If there were a category for "white privilege from black guy," this tweeter would win hands-down.  

 It's easy to be easy to be in favor of anything when there is no downside to support of a organization, cause, or movement. Not so with Joe Biden being the most pro-labor President since Lyndon Johnson or possibly beyond.  In October, Peter Nicholas and Peter Alexander of NBC News wrote 

Joe Biden’s tight alliance with organized labor has unnerved some of his business supporters, who worry that his rhetoric and administration's actions make it tough to rally corporate leaders and CEOs and win their energetic backing of his 2024 presidential candidacy.

Advisers have directly urged Biden to state bluntly that he wants to help business succeed — a message that tends to get lost as he courts working-class voters and embraces their cause for better pay and working conditions, said a top political ally who requested anonymity to speak frankly about internal discussions.

 “You deserve what you’ve earned, and you’ve earned a hell of a lot more than you’re getting paid now," Biden said last month during a first-of-its-kind appearance with striking workers at a picket line in Michigan. Talking through a bullhorn, he stood alongside United Auto Workers President Shawn Fain who, when it was his turn to speak, said that CEOs "sit in their offices, they sit in meetings, and they make decisions. But we make the product."

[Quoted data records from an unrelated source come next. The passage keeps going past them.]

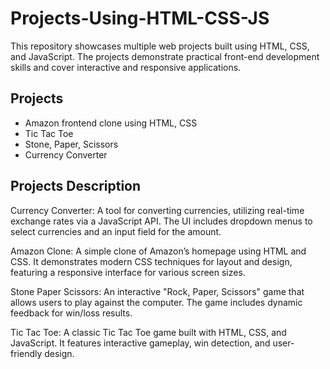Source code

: # Projects-Using-HTML-CSS-JS

This repository showcases multiple web projects built using HTML, CSS, and JavaScript. The projects demonstrate practical front-end development skills and cover interactive and responsive applications.

## Projects

- Amazon frontend clone using HTML, CSS
- Tic Tac Toe
- Stone, Paper, Scissors
- Currency Converter

## Projects Description

Currency Converter: A tool for converting currencies, utilizing real-time exchange rates via a JavaScript API. The UI includes dropdown menus to select currencies and an input field for the amount.

Amazon Clone: A simple clone of Amazon’s homepage using HTML and CSS. It demonstrates modern CSS techniques for layout and design, featuring a responsive interface for various screen sizes.

Stone Paper Scissors: An interactive "Rock, Paper, Scissors" game that allows users to play against the computer. The game includes dynamic feedback for win/loss results.

Tic Tac Toe: A classic Tic Tac Toe game built with HTML, CSS, and JavaScript. It features interactive gameplay, win detection, and user-friendly design.


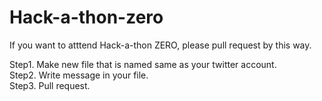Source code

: # Hack-a-thon-zero

If you want to atttend Hack-a-thon ZERO, please pull request by this way.

Step1. Make new file that is named same as your twitter account.<br>
Step2. Write message in your file.<br>
Step3. Pull request.<br>
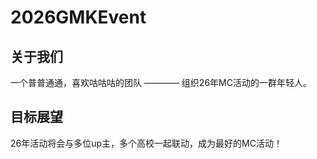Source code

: # 2026GMKEvent

## 关于我们
一个普普通通，喜欢咕咕咕的团队 ———— 组织26年MC活动的一群年轻人。

## 目标展望
26年活动将会与多位up主，多个高校一起联动，成为最好的MC活动！
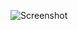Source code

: ![Screenshot](https://raw.githubusercontent.com/Cryakl/Ultimate-RAT-Collection/refs/heads/main/Gh0stRat/ucuL%20v1.1/Screenshot.png)
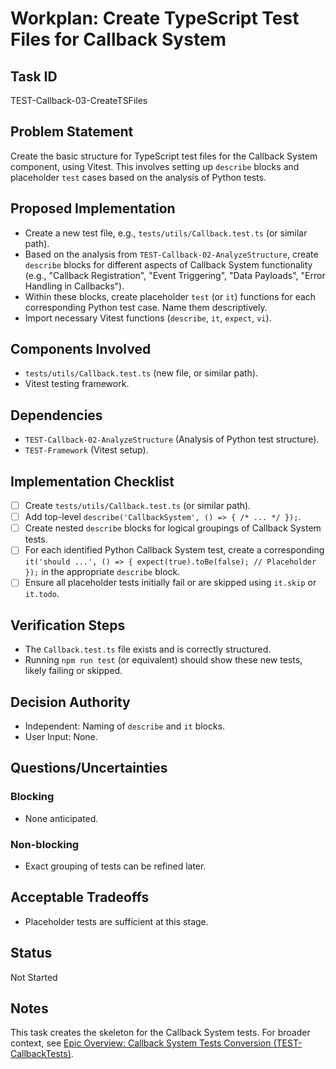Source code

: # Workplan: Create TypeScript Test Files for Callback System

## Task ID
TEST-Callback-03-CreateTSFiles

## Problem Statement
Create the basic structure for TypeScript test files for the Callback System component, using Vitest. This involves setting up `describe` blocks and placeholder `test` cases based on the analysis of Python tests.

## Proposed Implementation
- Create a new test file, e.g., `tests/utils/Callback.test.ts` (or similar path).
- Based on the analysis from `TEST-Callback-02-AnalyzeStructure`, create `describe` blocks for different aspects of Callback System functionality (e.g., "Callback Registration", "Event Triggering", "Data Payloads", "Error Handling in Callbacks").
- Within these blocks, create placeholder `test` (or `it`) functions for each corresponding Python test case. Name them descriptively.
- Import necessary Vitest functions (`describe`, `it`, `expect`, `vi`).

## Components Involved
- `tests/utils/Callback.test.ts` (new file, or similar path).
- Vitest testing framework.

## Dependencies
- `TEST-Callback-02-AnalyzeStructure` (Analysis of Python test structure).
- `TEST-Framework` (Vitest setup).

## Implementation Checklist
- [ ] Create `tests/utils/Callback.test.ts` (or similar path).
- [ ] Add top-level `describe('CallbackSystem', () => { /* ... */ });`.
- [ ] Create nested `describe` blocks for logical groupings of Callback System tests.
- [ ] For each identified Python Callback System test, create a corresponding `it('should ...', () => { expect(true).toBe(false); // Placeholder });` in the appropriate `describe` block.
- [ ] Ensure all placeholder tests initially fail or are skipped using `it.skip` or `it.todo`.

## Verification Steps
- The `Callback.test.ts` file exists and is correctly structured.
- Running `npm run test` (or equivalent) should show these new tests, likely failing or skipped.

## Decision Authority
- Independent: Naming of `describe` and `it` blocks.
- User Input: None.

## Questions/Uncertainties
### Blocking
- None anticipated.
### Non-blocking
- Exact grouping of tests can be refined later.

## Acceptable Tradeoffs
- Placeholder tests are sufficient at this stage.

## Status
Not Started

## Notes
This task creates the skeleton for the Callback System tests.
For broader context, see [Epic Overview: Callback System Tests Conversion (TEST-CallbackTests)](../../docs/planning/workplans/TEST-CallbackTests.md).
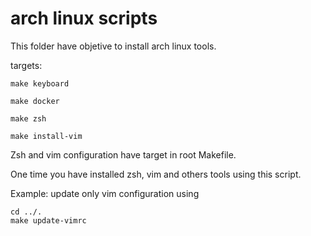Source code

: # arch linux scripts

This folder have objetive to install arch linux tools.

targets:

    make keyboard
	
    make docker

    make zsh

    make install-vim


Zsh and vim configuration have target in root Makefile.

One time you have installed zsh, vim and others tools using this script.

Example: update only vim configuration using

    cd ../.
    make update-vimrc
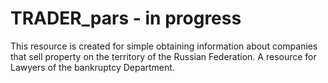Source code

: # TRADER_pars - in progress
This resource is created for simple obtaining information about companies that sell property on the territory of the Russian Federation. 
A resource for Lawyers of the bankruptcy Department.
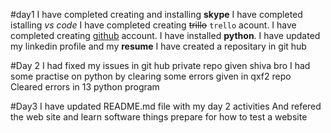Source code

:  #day1
    I have completed creating and installing **skype**
    I have completed istalling *vs code*
    I have completed creating ~~trillo~~ `trello` acount.
    I have completed creating [github](https://github.com/ambigai-rajan) account.
    I have installed **python**.
    I have updated my linkedin profile and my **resume**
    I have created a repositary in git hub
  
  
  
  #Day 2
     I had fixed my issues in git hub private repo given shiva bro
     I had some practise on python by clearing some errors given in qxf2 repo
     Cleared errors in 13 python program
 
 
 
 
 #Day3
    I have updated README.md file with my day 2 activities 
    And refered the web site and learn software things 
    prepare for how to test a website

The video to which the tweet links is a portion of the message delivered by United Auto Workers President Shawn Fain on January 22 at the union's annual National Community Action Program Conference.. Fain referred briefly to the war in the Mideast but

also criticized the wealthy for using issues like gender identity, sexual orientation, race, and nationality to divide the working class, and it was in this context that he criticized the scapegoating of immigrants. He also emphasized the UAW's history of backing civil rights and environmental justice.

That highlights a stark divide between Democrats and Republicans, which can be missed only by an individual with a serious sense of privilege. Biden is not only pro-labor but with a perspective radically different than that of his immediate predecessor. And so 

The criticism Biden faces may be driven in part by the pendular shift since the Trump administration, when business flourished under tax cuts and deregulatory measures. Most of the tax cuts that Donald Trump signed into law in 2017 wound up benefiting corporations and higher-income individuals, a Congressional Research Service report showed.

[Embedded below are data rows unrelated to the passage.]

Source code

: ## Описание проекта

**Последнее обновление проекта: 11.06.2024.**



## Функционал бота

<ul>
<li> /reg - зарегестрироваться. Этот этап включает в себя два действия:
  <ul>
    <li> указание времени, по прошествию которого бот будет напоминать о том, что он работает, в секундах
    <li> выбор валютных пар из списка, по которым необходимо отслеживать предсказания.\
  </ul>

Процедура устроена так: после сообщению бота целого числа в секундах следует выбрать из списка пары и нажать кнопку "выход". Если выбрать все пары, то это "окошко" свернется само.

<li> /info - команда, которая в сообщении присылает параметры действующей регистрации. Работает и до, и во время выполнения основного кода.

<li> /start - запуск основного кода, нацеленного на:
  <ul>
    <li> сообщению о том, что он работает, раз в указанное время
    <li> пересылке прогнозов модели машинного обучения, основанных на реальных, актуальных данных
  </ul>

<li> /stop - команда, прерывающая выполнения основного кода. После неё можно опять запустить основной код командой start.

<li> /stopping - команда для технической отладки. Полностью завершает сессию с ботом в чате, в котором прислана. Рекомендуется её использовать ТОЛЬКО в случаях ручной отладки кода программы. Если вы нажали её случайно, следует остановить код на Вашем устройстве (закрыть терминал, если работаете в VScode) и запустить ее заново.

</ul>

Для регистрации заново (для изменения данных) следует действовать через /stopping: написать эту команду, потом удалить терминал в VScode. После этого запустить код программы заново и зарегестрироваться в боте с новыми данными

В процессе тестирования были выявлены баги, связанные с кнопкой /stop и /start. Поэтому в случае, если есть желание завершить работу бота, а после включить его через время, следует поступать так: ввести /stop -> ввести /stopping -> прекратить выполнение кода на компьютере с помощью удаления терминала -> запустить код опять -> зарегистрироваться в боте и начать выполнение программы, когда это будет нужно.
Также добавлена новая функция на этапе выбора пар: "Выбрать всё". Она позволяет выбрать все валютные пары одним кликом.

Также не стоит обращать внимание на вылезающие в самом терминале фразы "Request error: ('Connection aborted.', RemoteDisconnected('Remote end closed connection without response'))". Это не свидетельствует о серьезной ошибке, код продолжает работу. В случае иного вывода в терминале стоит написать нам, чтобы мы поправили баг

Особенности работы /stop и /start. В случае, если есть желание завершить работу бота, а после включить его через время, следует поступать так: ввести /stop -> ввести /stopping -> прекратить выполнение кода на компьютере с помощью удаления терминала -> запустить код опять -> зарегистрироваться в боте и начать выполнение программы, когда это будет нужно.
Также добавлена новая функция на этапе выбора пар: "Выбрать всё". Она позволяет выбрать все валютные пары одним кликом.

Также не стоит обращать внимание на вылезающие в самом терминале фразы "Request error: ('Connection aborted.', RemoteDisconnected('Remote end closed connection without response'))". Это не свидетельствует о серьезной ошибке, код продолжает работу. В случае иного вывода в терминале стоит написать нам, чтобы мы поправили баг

Today, business leaders point to a Biden appointee, Federal Trade Commission Chairwoman Lina Khan, along with heads of agencies that oversee labor and consumer relations as impediments to competition and survival in the marketplace.

“Biden at his core is a blue-collar guy from Scranton. He’s never worked in business and he doesn’t have any particular interest in those issues and I don’t criticize him for that,” said Steven Rattner, a longtime Democratic donor who headed the auto industry task force in the Obama administration. “Rightly or wrongly, there’s a perception that there’s a fair amount of hostility toward business, and that makes the business community nervous.”

One Democratic fundraiser, who like others spoke on the condition of anonymity to talk freely, said: “As a general matter, the business community has felt very much ignored by Biden. In our part of the business community, where we raise money, Lina Khan’s name — both of them — are four-letter words." Khan has rankled business by targeting large companies, such as Amazon and Microsoft, and stoking uncertainty about future mergers.

Upon announcing his union's endorsement, Fain asserted "instead of talking trash about our union, Joe Biden stood with us. Donald Trump stands against everything we stand for as a union, as a society."  Radical or not, it is an inescapable observation.